===== Data in this exercise
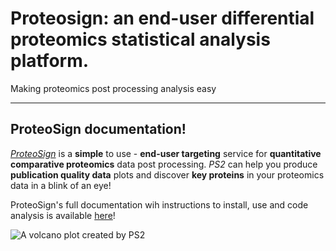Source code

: # Proteosign: an end-user differential proteomics statistical analysis platform.
Making proteomics post processing analysis easy

__________

## ProteoSign documentation!
*[ProteoSign][PSlink]* is a **simple** to use - **end-user targeting** service for **quantitative comparative proteomics** data post processing.
*PS2* can help you produce **publication quality data** plots and discover **key proteins** in your proteomics data in a blink of an eye!

ProteoSign's full documentation wih instructions to install, use and code analysis is available [here](http://bioinformatics.med.uoc.gr/ProteoSign/documentation)!

![A volcano plot created by PS2](http://bioinformatics.med.uoc.gr/ProteoSign/images/scrshot28_help.PNG)

[PSlink]: http://bioinformatics.med.uoc.gr/ProteoSign/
==========
Keep every word of the records above exactly, and return them with no pictures.

• **Reply**:
Source code

: # Proteosign: an end-user differential proteomics statistical analysis platform.
Making proteomics post processing analysis easy

__________

## ProteoSign documentation!
*[ProteoSign][PSlink]* is a **simple** to use - **end-user targeting** service for **quantitative comparative proteomics** data post processing.
*PS2* can help you produce **publication quality data** plots and discover **key proteins** in your proteomics data in a blink of an eye!

ProteoSign's full documentation wih instructions to install, use and code analysis is available [here](http://bioinformatics.med.uoc.gr/ProteoSign/documentation)!

![A volcano plot created by PS2](http://bioinformatics.med.uoc.gr/ProteoSign/images/scrshot28_help.PNG)

[PSlink]: http://bioinformatics.med.uoc.gr/ProteoSign/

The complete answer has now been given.